_DIRECTIONS FOR THIS TASK_
Find every line in the data that contains the word "rendimiento". Return each of those lines.

(Saved entries)
######

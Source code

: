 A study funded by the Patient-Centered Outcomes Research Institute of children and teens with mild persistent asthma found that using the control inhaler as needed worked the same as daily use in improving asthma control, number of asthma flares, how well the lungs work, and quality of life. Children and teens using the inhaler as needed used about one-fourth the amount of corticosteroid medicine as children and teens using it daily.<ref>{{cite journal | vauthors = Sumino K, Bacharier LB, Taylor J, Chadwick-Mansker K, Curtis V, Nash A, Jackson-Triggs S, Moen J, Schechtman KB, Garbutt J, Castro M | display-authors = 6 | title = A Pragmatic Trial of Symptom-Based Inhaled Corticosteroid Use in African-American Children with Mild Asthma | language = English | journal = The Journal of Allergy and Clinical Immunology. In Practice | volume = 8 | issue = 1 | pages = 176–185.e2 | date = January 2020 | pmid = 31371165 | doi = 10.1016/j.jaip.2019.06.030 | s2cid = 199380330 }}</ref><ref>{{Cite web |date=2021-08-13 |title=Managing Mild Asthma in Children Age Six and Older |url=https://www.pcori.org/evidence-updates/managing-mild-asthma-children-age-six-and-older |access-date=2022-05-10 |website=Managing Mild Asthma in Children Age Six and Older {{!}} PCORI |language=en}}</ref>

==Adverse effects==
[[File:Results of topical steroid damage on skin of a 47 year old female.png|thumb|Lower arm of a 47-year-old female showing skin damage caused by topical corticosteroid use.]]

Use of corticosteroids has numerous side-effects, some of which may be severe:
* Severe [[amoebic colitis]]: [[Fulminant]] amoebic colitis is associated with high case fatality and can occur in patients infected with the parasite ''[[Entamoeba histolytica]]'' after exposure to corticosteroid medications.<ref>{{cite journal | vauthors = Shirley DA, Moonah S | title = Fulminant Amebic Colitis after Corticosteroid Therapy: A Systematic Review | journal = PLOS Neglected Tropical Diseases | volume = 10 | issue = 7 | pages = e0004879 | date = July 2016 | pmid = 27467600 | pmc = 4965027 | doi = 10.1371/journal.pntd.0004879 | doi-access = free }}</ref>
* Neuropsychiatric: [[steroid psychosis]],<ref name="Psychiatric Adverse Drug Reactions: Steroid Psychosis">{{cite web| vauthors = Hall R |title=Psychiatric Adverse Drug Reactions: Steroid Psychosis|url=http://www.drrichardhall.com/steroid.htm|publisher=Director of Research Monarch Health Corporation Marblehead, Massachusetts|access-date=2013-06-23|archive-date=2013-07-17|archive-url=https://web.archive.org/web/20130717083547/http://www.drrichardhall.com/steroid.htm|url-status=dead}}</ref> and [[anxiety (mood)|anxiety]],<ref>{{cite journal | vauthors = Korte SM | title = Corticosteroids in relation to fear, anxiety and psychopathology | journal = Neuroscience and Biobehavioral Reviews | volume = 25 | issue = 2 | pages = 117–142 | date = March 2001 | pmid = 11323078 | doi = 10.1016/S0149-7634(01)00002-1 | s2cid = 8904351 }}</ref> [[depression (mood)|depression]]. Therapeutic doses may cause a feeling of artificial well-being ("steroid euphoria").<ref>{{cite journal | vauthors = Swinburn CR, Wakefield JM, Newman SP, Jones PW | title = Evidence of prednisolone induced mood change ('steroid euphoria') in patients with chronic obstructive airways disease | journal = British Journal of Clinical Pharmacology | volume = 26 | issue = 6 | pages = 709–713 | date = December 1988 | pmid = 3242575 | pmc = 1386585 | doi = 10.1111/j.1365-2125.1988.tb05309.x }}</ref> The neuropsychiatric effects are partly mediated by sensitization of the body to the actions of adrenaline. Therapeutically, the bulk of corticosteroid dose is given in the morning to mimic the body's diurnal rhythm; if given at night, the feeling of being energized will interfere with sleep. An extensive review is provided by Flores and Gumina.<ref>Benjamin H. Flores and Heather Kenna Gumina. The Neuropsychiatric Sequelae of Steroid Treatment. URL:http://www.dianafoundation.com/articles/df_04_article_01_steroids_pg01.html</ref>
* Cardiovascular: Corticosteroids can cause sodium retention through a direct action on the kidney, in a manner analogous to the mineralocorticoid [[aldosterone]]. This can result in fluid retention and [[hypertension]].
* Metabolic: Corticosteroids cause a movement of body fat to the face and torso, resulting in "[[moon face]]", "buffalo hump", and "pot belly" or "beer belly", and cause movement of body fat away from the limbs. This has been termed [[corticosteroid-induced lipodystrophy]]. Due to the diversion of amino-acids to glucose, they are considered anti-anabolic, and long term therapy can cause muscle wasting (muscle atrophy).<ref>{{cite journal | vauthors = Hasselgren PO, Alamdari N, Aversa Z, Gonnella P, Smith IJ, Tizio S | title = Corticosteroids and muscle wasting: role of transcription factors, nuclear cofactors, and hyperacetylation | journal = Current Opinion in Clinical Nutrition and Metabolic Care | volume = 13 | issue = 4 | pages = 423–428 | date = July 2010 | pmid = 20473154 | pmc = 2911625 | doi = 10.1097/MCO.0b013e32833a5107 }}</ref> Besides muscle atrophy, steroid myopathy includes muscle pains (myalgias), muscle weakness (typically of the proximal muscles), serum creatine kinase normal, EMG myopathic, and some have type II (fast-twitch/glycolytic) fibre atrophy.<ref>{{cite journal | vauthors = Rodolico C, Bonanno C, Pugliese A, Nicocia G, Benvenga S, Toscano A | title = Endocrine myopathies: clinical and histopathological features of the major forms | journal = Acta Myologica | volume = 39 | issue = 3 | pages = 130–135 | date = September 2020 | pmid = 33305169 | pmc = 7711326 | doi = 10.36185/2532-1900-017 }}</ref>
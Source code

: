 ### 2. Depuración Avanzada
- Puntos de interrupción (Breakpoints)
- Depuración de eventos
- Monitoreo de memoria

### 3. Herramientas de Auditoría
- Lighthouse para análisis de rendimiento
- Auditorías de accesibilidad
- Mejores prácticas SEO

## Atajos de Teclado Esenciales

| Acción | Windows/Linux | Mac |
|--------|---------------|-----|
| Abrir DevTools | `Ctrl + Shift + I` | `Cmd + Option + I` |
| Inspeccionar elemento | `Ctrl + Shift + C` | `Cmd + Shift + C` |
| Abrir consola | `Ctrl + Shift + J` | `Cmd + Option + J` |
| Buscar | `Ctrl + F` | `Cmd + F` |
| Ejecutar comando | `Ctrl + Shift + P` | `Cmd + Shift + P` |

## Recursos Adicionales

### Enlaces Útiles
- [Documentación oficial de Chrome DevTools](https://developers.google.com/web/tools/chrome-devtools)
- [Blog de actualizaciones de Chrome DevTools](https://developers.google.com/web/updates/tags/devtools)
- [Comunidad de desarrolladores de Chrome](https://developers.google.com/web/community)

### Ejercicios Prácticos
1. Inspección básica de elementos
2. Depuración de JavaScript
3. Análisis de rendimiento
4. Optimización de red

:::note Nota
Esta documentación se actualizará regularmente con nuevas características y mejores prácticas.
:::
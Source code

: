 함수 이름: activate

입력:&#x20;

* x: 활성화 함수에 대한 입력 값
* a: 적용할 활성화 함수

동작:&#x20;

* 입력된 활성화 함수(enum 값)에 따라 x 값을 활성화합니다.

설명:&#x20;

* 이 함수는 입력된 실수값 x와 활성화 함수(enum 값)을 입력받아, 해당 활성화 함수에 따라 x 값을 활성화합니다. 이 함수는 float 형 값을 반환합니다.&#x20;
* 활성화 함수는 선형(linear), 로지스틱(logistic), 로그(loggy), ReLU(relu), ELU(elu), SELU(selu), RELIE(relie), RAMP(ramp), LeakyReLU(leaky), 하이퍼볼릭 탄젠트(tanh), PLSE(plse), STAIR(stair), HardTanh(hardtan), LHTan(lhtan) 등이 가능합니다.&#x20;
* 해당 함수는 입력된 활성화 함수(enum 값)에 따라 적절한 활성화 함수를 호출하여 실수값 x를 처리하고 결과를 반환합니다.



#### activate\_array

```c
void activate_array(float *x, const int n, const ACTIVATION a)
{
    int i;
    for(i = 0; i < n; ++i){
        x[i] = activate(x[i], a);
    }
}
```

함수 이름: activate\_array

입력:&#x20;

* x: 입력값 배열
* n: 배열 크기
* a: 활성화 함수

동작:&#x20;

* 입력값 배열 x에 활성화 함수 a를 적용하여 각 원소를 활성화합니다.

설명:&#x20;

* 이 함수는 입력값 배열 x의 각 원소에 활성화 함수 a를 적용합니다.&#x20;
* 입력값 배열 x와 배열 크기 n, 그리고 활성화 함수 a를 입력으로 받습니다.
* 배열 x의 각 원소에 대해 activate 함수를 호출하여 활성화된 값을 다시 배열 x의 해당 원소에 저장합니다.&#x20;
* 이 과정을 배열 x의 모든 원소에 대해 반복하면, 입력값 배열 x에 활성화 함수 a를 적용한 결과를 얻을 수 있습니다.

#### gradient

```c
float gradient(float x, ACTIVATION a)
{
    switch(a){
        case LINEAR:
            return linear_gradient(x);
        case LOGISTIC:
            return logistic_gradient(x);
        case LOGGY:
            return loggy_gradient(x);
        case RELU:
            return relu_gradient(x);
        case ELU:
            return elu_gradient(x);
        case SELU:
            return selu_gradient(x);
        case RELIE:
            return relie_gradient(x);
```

######

_TASK ANSWER_
- Lighthouse para análisis de rendimiento
3. Análisis de rendimiento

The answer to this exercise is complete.